The company will create a comprehensive T&E framework for generative AI within the Defense Department.
CEO of Scale AI Alexandr Wang testifies during a House Armed Services Subcommittee on Cyber, Information Technologies and Innovation hearing about artificial intelligence on Capitol Hill July 18, 2023 in Washington, DC. (Photo by Drew Angerer/Getty Images)

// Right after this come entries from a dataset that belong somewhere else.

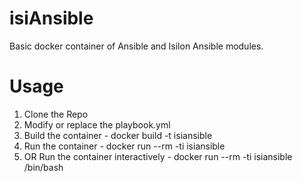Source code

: # isiAnsible

Basic docker container of Ansible and Isilon Ansible modules.

# Usage
1. Clone the Repo
2. Modify or replace the playbook.yml
3. Build the container - docker build -t isiansible
4. Run the container - docker run --rm -ti isiansible
5. OR Run the container interactively - docker run --rm -ti isiansible /bin/bash
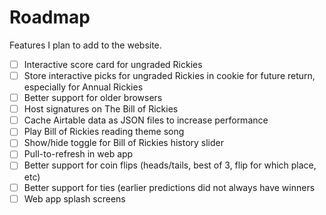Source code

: # Roadmap

Features I plan to add to the website.

-   [ ] Interactive score card for ungraded Rickies
-   [ ] Store interactive picks for ungraded Rickies in cookie for future return, especially for Annual Rickies
-   [ ] Better support for older browsers
-   [ ] Host signatures on The Bill of Rickies
-   [ ] Cache Airtable data as JSON files to increase performance
-   [ ] Play Bill of Rickies reading theme song
-   [ ] Show/hide toggle for Bill of Rickies history slider
-   [ ] Pull-to-refresh in web app
-   [ ] Better support for coin flips (heads/tails, best of 3, flip for which place, etc)
-   [ ] Better support for ties (earlier predictions did not always have winners
-   [ ] Web app splash screens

The Pentagon’s Chief Digital and Artificial Intelligence Office (CDAO) tapped Scale AI to produce a trustworthy means for testing and evaluating large language models that can support — and potentially disrupt — military planning and decision-making.

According to a statement the San Francisco-based company shared exclusively with DefenseScoop, the outcomes of this new one-year contract will supply the CDAO with “a framework to deploy AI safely by measuring model performance, offering real-time feedback for warfighters, and creating specialized public sector evaluation sets to test AI models for military support applications, such as organizing the findings from after action reports.”

Large language models and the overarching field of generative AI include emerging technologies that can generate (convincing but not always accurate) text, software code, images and other media, based on prompts from humans.

This rapidly evolving realm holds a lot of promise for the Department of Defense, but also poses unknown and serious potential challenges. Last year, Pentagon leadership launched Task Force Lima within the CDAO’s Algorithmic Warfare Directorate to accelerate its components’ grasp, assessment and deployment of generative artificial intelligence.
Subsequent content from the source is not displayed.